Dataset entries
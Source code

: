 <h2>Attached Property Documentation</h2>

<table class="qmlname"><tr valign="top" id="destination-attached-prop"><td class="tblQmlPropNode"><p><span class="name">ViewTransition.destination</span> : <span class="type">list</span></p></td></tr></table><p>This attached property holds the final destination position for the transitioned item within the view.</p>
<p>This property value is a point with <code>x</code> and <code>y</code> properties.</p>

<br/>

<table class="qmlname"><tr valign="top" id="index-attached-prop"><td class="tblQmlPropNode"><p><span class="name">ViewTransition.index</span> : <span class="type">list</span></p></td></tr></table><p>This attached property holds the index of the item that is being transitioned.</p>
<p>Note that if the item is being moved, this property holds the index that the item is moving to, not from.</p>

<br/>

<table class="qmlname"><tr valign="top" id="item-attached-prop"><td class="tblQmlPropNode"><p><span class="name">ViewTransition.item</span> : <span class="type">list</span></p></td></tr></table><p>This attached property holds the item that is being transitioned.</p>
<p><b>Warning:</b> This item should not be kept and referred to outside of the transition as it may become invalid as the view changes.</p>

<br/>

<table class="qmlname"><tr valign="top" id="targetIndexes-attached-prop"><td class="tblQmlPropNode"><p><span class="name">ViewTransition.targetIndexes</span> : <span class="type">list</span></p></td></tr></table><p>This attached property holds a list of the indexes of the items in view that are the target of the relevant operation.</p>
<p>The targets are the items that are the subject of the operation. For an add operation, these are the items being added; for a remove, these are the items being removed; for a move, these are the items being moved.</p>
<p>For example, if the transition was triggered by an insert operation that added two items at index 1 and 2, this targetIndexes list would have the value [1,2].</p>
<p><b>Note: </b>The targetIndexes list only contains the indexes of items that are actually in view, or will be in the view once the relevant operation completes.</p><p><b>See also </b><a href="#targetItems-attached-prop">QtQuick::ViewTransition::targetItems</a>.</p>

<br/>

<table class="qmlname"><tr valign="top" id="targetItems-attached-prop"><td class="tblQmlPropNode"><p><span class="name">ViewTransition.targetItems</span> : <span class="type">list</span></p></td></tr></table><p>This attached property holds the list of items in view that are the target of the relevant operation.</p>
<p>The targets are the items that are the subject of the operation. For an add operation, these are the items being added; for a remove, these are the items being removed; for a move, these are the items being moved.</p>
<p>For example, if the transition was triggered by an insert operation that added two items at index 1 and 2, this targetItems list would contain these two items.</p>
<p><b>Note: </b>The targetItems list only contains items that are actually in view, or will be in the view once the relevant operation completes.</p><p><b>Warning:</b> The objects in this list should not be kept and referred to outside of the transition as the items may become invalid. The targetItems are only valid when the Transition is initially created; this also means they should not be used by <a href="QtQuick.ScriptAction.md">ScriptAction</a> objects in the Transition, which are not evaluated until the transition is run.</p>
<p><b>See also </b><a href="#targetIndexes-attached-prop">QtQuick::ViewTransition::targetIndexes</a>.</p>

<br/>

(Task brief): Using the entries above, repeat only the lines from the one containing "the value [1,2].</p>" through the one containing "these two items.</p>", end lines included.

(Output for this exercise):
<p>For example, if the transition was triggered by an insert operation that added two items at index 1 and 2, this targetIndexes list would have the value [1,2].</p>
<p><b>Note: </b>The targetIndexes list only contains the indexes of items that are actually in view, or will be in the view once the relevant operation completes.</p><p><b>See also </b><a href="#targetItems-attached-prop">QtQuick::ViewTransition::targetItems</a>.</p>

<br/>

<table class="qmlname"><tr valign="top" id="targetItems-attached-prop"><td class="tblQmlPropNode"><p><span class="name">ViewTransition.targetItems</span> : <span class="type">list</span></p></td></tr></table><p>This attached property holds the list of items in view that are the target of the relevant operation.</p>
<p>The targets are the items that are the subject of the operation. For an add operation, these are the items being added; for a remove, these are the items being removed; for a move, these are the items being moved.</p>
<p>For example, if the transition was triggered by an insert operation that added two items at index 1 and 2, this targetItems list would contain these two items.</p>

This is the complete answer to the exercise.